Within the records that follow, find every line containing the string "ACCEPT". Copy those lines.
BEGIN
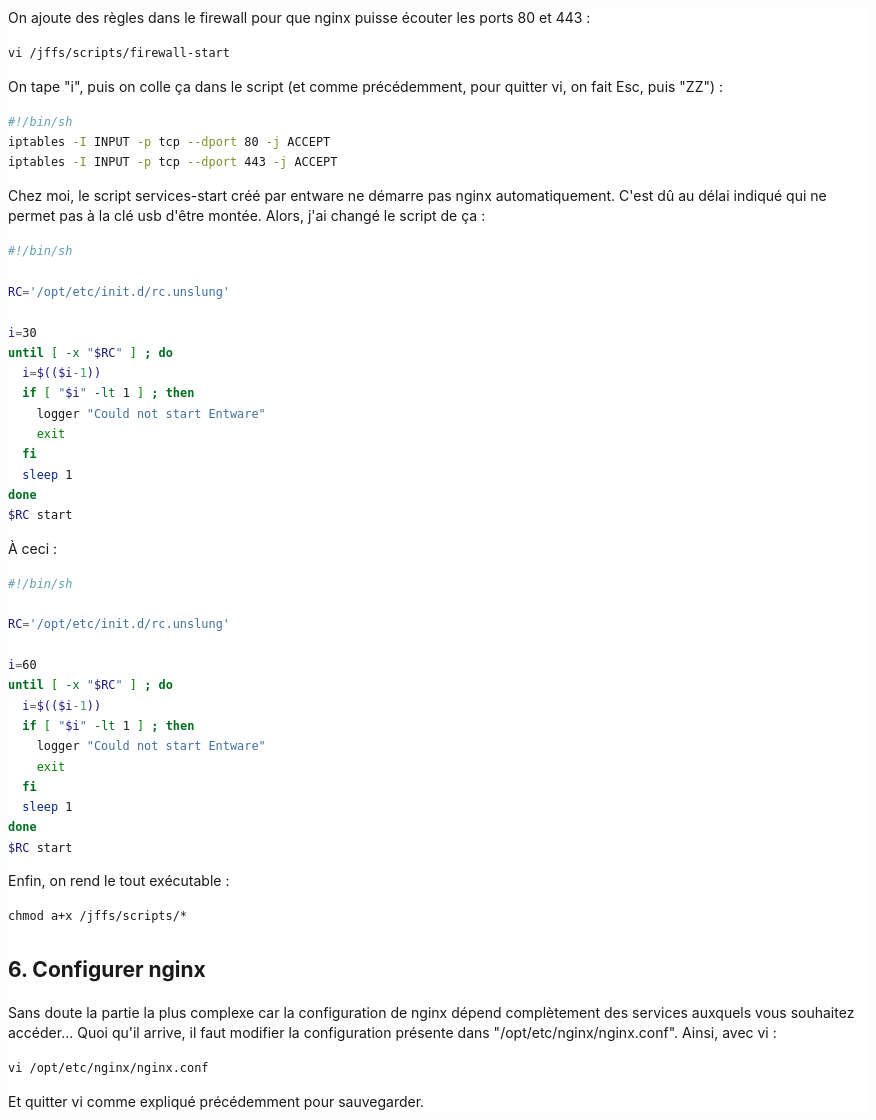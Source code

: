 On ajoute des règles dans le firewall pour que nginx puisse écouter les ports 80 et 443 :  
```shell
vi /jffs/scripts/firewall-start
```
On tape "i", puis on colle ça dans le script (et comme précédemment, pour quitter vi, on fait Esc, puis "ZZ") :  
```bash
#!/bin/sh
iptables -I INPUT -p tcp --dport 80 -j ACCEPT
iptables -I INPUT -p tcp --dport 443 -j ACCEPT
```
  
Chez moi, le script services-start créé par entware ne démarre pas nginx automatiquement. C'est dû au délai indiqué qui ne permet pas à la clé usb d'être montée. Alors, j'ai changé le script de ça :  
```bash
#!/bin/sh

RC='/opt/etc/init.d/rc.unslung'

i=30
until [ -x "$RC" ] ; do
  i=$(($i-1))
  if [ "$i" -lt 1 ] ; then
    logger "Could not start Entware"
    exit
  fi
  sleep 1
done
$RC start
```
À ceci :  
```bash
#!/bin/sh

RC='/opt/etc/init.d/rc.unslung'

i=60
until [ -x "$RC" ] ; do
  i=$(($i-1))
  if [ "$i" -lt 1 ] ; then
    logger "Could not start Entware"
    exit
  fi
  sleep 1
done
$RC start
```
  
Enfin, on rend le tout exécutable :  
```shell
chmod a+x /jffs/scripts/*
```

## 6. Configurer nginx
Sans doute la partie la plus complexe car la configuration de nginx dépend complètement des services auxquels vous souhaitez accéder... Quoi qu'il arrive, il faut modifier la configuration présente dans "/opt/etc/nginx/nginx.conf". Ainsi, avec vi :  
```shell
vi /opt/etc/nginx/nginx.conf
```
Et quitter vi comme expliqué précédemment pour sauvegarder.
END
▶ **Exercise solution**
iptables -I INPUT -p tcp --dport 80 -j ACCEPT
iptables -I INPUT -p tcp --dport 443 -j ACCEPT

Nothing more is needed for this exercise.